■ Dataset excerpts ■

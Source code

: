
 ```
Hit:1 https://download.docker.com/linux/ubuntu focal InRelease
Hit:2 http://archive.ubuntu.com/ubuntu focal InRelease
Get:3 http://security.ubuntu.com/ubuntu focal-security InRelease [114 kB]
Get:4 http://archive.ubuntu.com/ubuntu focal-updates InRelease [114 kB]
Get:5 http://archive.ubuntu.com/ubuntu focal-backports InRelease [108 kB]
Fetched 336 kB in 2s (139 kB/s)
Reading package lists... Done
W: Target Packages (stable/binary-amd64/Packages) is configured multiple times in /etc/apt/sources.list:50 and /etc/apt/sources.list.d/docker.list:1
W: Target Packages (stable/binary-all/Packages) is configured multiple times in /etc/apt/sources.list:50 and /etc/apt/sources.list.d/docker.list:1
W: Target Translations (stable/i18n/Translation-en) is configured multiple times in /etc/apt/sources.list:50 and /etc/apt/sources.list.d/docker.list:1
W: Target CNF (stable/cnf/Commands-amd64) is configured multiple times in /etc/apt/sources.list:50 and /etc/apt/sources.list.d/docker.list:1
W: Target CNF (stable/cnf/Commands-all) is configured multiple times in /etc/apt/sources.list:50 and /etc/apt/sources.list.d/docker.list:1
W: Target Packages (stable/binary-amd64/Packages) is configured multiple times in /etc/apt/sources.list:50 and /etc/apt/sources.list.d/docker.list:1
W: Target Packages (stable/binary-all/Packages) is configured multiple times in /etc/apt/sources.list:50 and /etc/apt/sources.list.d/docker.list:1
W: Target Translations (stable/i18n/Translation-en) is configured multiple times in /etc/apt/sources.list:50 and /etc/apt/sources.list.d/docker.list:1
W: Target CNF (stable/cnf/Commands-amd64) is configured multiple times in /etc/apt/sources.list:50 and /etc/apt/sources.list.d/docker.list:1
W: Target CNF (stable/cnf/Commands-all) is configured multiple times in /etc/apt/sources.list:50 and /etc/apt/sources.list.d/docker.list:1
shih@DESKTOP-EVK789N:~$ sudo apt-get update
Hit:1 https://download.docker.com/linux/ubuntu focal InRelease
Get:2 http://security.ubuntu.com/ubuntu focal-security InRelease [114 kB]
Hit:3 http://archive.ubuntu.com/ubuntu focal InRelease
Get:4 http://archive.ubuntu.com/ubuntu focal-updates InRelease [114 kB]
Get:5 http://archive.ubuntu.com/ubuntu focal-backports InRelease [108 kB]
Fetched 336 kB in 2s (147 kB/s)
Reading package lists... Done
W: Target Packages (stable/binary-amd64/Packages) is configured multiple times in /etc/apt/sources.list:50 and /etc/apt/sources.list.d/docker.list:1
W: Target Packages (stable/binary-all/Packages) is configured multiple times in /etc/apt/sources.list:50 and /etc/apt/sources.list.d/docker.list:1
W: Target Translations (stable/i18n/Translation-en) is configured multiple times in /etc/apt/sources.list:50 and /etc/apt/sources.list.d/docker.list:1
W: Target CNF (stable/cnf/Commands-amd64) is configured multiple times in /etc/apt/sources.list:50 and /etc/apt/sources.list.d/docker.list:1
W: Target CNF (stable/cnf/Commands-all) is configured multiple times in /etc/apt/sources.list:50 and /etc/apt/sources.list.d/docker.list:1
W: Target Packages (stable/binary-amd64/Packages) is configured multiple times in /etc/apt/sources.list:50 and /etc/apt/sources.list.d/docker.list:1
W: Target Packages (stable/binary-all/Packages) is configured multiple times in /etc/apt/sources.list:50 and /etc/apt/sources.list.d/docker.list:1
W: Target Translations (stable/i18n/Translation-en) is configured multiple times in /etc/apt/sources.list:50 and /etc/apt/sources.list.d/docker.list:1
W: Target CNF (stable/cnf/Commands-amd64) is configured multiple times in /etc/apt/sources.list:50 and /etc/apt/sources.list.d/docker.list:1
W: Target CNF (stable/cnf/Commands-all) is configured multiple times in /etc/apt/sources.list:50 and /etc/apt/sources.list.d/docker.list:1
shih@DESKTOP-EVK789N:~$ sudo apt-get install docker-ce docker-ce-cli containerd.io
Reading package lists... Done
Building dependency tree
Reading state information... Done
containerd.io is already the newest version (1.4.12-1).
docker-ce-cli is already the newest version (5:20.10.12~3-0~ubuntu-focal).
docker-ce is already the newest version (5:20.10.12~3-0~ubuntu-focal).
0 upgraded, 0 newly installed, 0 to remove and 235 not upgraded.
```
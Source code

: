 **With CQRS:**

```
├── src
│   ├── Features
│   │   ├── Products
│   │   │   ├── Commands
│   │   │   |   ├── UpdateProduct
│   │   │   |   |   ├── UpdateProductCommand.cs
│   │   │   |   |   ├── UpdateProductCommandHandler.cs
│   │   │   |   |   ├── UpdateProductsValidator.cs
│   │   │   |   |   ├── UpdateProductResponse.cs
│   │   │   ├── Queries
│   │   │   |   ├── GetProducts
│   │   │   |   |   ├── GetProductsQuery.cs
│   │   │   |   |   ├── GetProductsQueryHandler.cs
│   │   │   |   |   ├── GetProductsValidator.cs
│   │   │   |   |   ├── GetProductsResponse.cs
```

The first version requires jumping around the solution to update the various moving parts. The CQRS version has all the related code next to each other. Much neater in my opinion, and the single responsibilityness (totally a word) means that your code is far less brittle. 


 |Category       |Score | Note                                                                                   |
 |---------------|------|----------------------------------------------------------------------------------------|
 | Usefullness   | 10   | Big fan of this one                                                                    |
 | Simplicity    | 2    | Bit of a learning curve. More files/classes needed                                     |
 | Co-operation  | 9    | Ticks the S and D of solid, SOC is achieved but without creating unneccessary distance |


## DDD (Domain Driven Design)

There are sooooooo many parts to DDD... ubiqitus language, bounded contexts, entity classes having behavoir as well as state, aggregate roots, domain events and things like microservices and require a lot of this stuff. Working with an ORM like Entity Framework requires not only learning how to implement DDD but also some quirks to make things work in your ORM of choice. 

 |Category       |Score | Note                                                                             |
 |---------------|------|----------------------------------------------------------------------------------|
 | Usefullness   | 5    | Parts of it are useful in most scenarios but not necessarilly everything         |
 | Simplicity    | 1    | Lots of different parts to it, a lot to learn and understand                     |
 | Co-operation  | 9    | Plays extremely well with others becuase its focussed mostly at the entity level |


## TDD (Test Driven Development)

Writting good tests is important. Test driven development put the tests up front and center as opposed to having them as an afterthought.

■ Work task ■
Throughout the data above, copy all lines where the word "already" is found.

■ Your solution ■
containerd.io is already the newest version (1.4.12-1).
docker-ce-cli is already the newest version (5:20.10.12~3-0~ubuntu-focal).
docker-ce is already the newest version (5:20.10.12~3-0~ubuntu-focal).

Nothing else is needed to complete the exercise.